**Activity**
Exact reproduction required: the lines below from the line with "- **Kivételek**: Lehetőséged" to the line with "### Nagykereskedelmi üzletek", both ends included, and no others.

**Items from a data source**
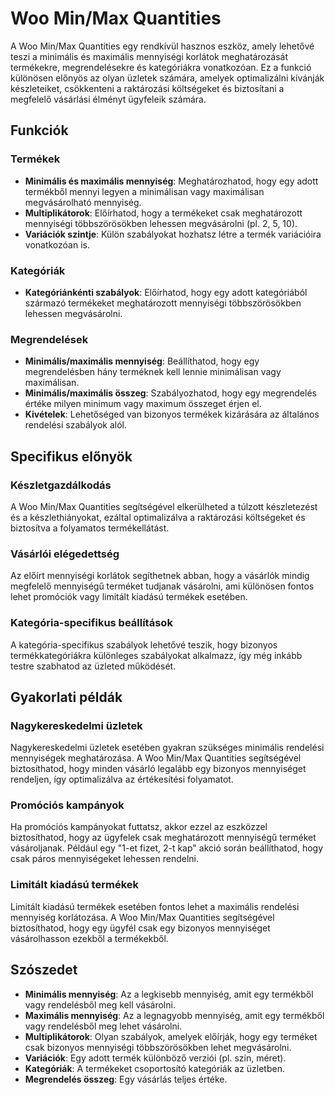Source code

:# Woo Min/Max Quantities

A Woo Min/Max Quantities egy rendkívül hasznos eszköz, amely lehetővé teszi a minimális és maximális mennyiségi korlátok meghatározását termékekre, megrendelésekre és kategóriákra vonatkozóan. Ez a funkció különösen előnyös az olyan üzletek számára, amelyek optimalizálni kívánják készleteiket, csökkenteni a raktározási költségeket és biztosítani a megfelelő vásárlási élményt ügyfeleik számára.

## Funkciók

### Termékek

- **Minimális és maximális mennyiség**: Meghatározhatod, hogy egy adott termékből mennyi legyen a minimálisan vagy maximálisan megvásárolható mennyiség.
- **Multiplikátorok**: Előírhatod, hogy a termékeket csak meghatározott mennyiségi többszörösökben lehessen megvásárolni (pl. 2, 5, 10).
- **Variációk szintje**: Külön szabályokat hozhatsz létre a termék variációira vonatkozóan is.

### Kategóriák

- **Kategóriánkénti szabályok**: Előírhatod, hogy egy adott kategóriából származó termékeket meghatározott mennyiségi többszörösökben lehessen megvásárolni.

### Megrendelések

- **Minimális/maximális mennyiség**: Beállíthatod, hogy egy megrendelésben hány terméknek kell lennie minimálisan vagy maximálisan.
- **Minimális/maximális összeg**: Szabályozhatod, hogy egy megrendelés értéke milyen minimum vagy maximum összeget érjen el.
- **Kivételek**: Lehetőséged van bizonyos termékek kizárására az általános rendelési szabályok alól.

## Specifikus előnyök

### Készletgazdálkodás

A Woo Min/Max Quantities segítségével elkerülheted a túlzott készletezést és a készlethiányokat, ezáltal optimalizálva a raktározási költségeket és biztosítva a folyamatos termékellátást.

### Vásárlói elégedettség

Az előírt mennyiségi korlátok segíthetnek abban, hogy a vásárlók mindig megfelelő mennyiségű terméket tudjanak vásárolni, ami különösen fontos lehet promóciók vagy limitált kiadású termékek esetében.

### Kategória-specifikus beállítások

A kategória-specifikus szabályok lehetővé teszik, hogy bizonyos termékkategóriákra különleges szabályokat alkalmazz, így még inkább testre szabhatod az üzleted működését.

## Gyakorlati példák

### Nagykereskedelmi üzletek

Nagykereskedelmi üzletek esetében gyakran szükséges minimális rendelési mennyiségek meghatározása. A Woo Min/Max Quantities segítségével biztosíthatod, hogy minden vásárló legalább egy bizonyos mennyiséget rendeljen, így optimalizálva az értékesítési folyamatot.

### Promóciós kampányok

Ha promóciós kampányokat futtatsz, akkor ezzel az eszközzel biztosíthatod, hogy az ügyfelek csak meghatározott mennyiségű terméket vásároljanak. Például egy "1-et fizet, 2-t kap" akció során beállíthatod, hogy csak páros mennyiségeket lehessen rendelni.

### Limitált kiadású termékek

Limitált kiadású termékek esetében fontos lehet a maximális rendelési mennyiség korlátozása. A Woo Min/Max Quantities segítségével biztosíthatod, hogy egy ügyfél csak egy bizonyos mennyiséget vásárolhasson ezekből a termékekből.

## Szószedet

- **Minimális mennyiség**: Az a legkisebb mennyiség, amit egy termékből vagy rendelésből meg kell vásárolni.
- **Maximális mennyiség**: Az a legnagyobb mennyiség, amit egy termékből vagy rendelésből meg lehet vásárolni.
- **Multiplikátorok**: Olyan szabályok, amelyek előírják, hogy egy terméket csak bizonyos mennyiségi többszörösökben lehet megvásárolni.
- **Variációk**: Egy adott termék különböző verziói (pl. szín, méret).
- **Kategóriák**: A termékeket csoportosító kategóriák az üzletben.
- **Megrendelés összeg**: Egy vásárlás teljes értéke.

**Reply to the exercise**
- **Kivételek**: Lehetőséged van bizonyos termékek kizárására az általános rendelési szabályok alól.

## Specifikus előnyök

### Készletgazdálkodás

A Woo Min/Max Quantities segítségével elkerülheted a túlzott készletezést és a készlethiányokat, ezáltal optimalizálva a raktározási költségeket és biztosítva a folyamatos termékellátást.

### Vásárlói elégedettség

Az előírt mennyiségi korlátok segíthetnek abban, hogy a vásárlók mindig megfelelő mennyiségű terméket tudjanak vásárolni, ami különösen fontos lehet promóciók vagy limitált kiadású termékek esetében.

### Kategória-specifikus beállítások

A kategória-specifikus szabályok lehetővé teszik, hogy bizonyos termékkategóriákra különleges szabályokat alkalmazz, így még inkább testre szabhatod az üzleted működését.

## Gyakorlati példák

### Nagykereskedelmi üzletek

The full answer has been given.